D’où la force du portrait de Frances McDormand, cette actrice réfractaire qui, alors qu’elle ne correspond pas aux canons industriels de la beauté, assume un physique « presque trop réel ». Murielle Joudet donne à admirer l’intelligence d’une politique qui a mené Frances McDormand à décliner les entretiens et à raréfier ses apparitions publiques jusqu’à leur conférer le statut d’« une forme de sit-in politique : celui d’un corps profane qui traverse des décors sacrés ». Faire désirer ce que le système méprise : suprême élégance.

Face à la vieillesse, la critique évoque d’autres stratégies : Brigitte Bardot fuit le cinéma, se réfugiant dans la misanthropie ; Meryl Streep s’organise contre ses rivales encombrantes. « Démonétisée par la censure », la sulfureuse Mae West se retire en 1943. Dans les années 1950, en vraie femme d’affaires, elle organise et exploite le spectacle de la nudité masculine, ce qui conforte l’hypothèse de Murielle Joudet selon laquelle cette reine du langage à double sens érotique a prospéré sur l’inversion des valeurs puritaines de la société américaine, résistant ainsi au star-system hollywoodien.

Le chapitre le plus attachant est consacré à une actrice de second plan, Thelma Ritter. Inconnue ? Non, si l’on rappelle qu’elle interprète l’infirmière pétrie de bon sens dans Fenêtre sur cour (1954) de Hitchcock. Non seulement Murielle Joudet rend hommage au talent de cette comédienne, mais elle analyse la façon dont, d’un film à l’autre, avec constance, Thelma Ritter soutient les premiers rôles en prenant en charge, à l’arrière-plan, la vie matérielle : « Elle sera l’Américaine moyenne issue de la classe laborieuse, gouvernante, domestique, cuisinière, baby-sitter, grand-mère, uniquement hantée par le quotidien, cette montagne à gravir […] les mains prises dans la boue de l’ordinaire, occupée à essuyer une assiette, servir la soupe. » Cet éloge de l’ordinaire, auquel Stanley Cavell nous a sensibilisés, entre en écho avec la question de la vieillesse : « Le grand récit hollywoodien a laissé place aux gestes qu’exécute chaque jour le commun des mortels : vieillir, c’est toujours rejoindre l’humanité ordinaire. » Par cet exercice d’admiration pour une « athlète de la survie » injustement méconnue, la critique renforce cette certitude qu’au-delà de la seule condition des actrices, « le cinéma apporte un savoir sur la vieillesse ». À la suite de Maurice Merleau-Ponty, Daniel Arasse ou Serge Daney, son remarquable essai nous rappelle que l’art pense, que l’on peut même penser en cinéma.
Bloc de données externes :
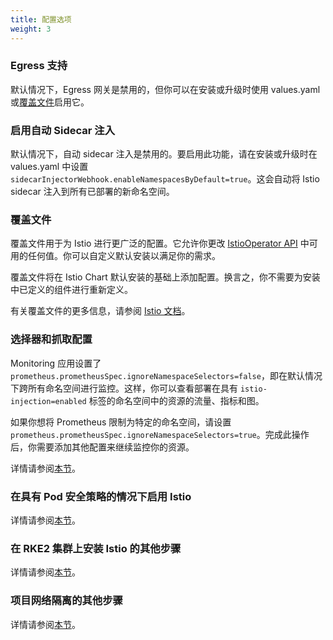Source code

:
 ```yaml
---
title: 配置选项
weight: 3
---
```


### Egress 支持

默认情况下，Egress 网关是禁用的，但你可以在安装或升级时使用 values.yaml 或[覆盖文件](#覆盖文件)启用它。

### 启用自动 Sidecar 注入

默认情况下，自动 sidecar 注入是禁用的。要启用此功能，请在安装或升级时在 values.yaml 中设置 `sidecarInjectorWebhook.enableNamespacesByDefault=true`。这会自动将 Istio sidecar 注入到所有已部署的新命名空间。

### 覆盖文件

覆盖文件用于为 Istio 进行更广泛的配置。它允许你更改 [IstioOperator API](https://istio.io/latest/docs/reference/config/istio.operator.v1alpha1/) 中可用的任何值。你可以自定义默认安装以满足你的需求。

覆盖文件将在 Istio Chart 默认安装的基础上添加配置。换言之，你不需要为安装中已定义的组件进行重新定义。

有关覆盖文件的更多信息，请参阅 [Istio 文档](https://istio.io/latest/docs/setup/install/istioctl/#configure-component-settings)。

### 选择器和抓取配置

Monitoring 应用设置了 `prometheus.prometheusSpec.ignoreNamespaceSelectors=false`，即在默认情况下跨所有命名空间进行监控。这样，你可以查看部署在具有 `istio-injection=enabled` 标签的命名空间中的资源的流量、指标和图。

如果你想将 Prometheus 限制为特定的命名空间，请设置 `prometheus.prometheusSpec.ignoreNamespaceSelectors=true`。完成此操作后，你需要添加其他配置来继续监控你的资源。

详情请参阅[本节](../explanations/integrations-in-rancher/istio/configuration-options/selectors-and-scrape-configurations.md)。

### 在具有 Pod 安全策略的情况下启用 Istio

详情请参阅[本节](../explanations/integrations-in-rancher/istio/configuration-options/pod-security-policies.md)。

### 在 RKE2 集群上安装 Istio 的其他步骤

详情请参阅[本节](../explanations/integrations-in-rancher/istio/configuration-options/install-istio-on-rke2-cluster.md)。

### 项目网络隔离的其他步骤

详情请参阅[本节](../explanations/integrations-in-rancher/istio/configuration-options/project-network-isolation.md)。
  • 1. Luc Moullet, Politique des acteurs. Gary Cooper, John Wayne, Cary Grant, James Stewart, Paris, Cahiers du Cinéma, 1993. L’expression était calquée sur « la politique des auteurs », prônée par la rédaction des Cahiers du Cinéma.
  • 2. Kate Winslet, pour ne citer qu’elle, a fait inscrire dans ses contrats une clause refusant toute retouche numérique de son corps. Voir, à l’occasion de la sortie de Mare of Easttown, Maureen Dowd, “Kate Winslet has no filter”, The New York Times, 31 mai 2021.
Premier Parallèle, 2022
224 p. 20 €

Carole Desbarats

Pour avoir accompagné plusieurs générations d'étudiants à la Femis, Carole Desbarats s'intéresse à tous les aspects du cinéma, de son économie à son esthétique. Elle s'interroge aussi sur les responsabilités de la transmission, dans l'école et en dehors de l'école, notamment à travers l'association "Les Enfants du cinéma". Voir et comprendre le cinéma, ce n'est pas pour elle un exercice de…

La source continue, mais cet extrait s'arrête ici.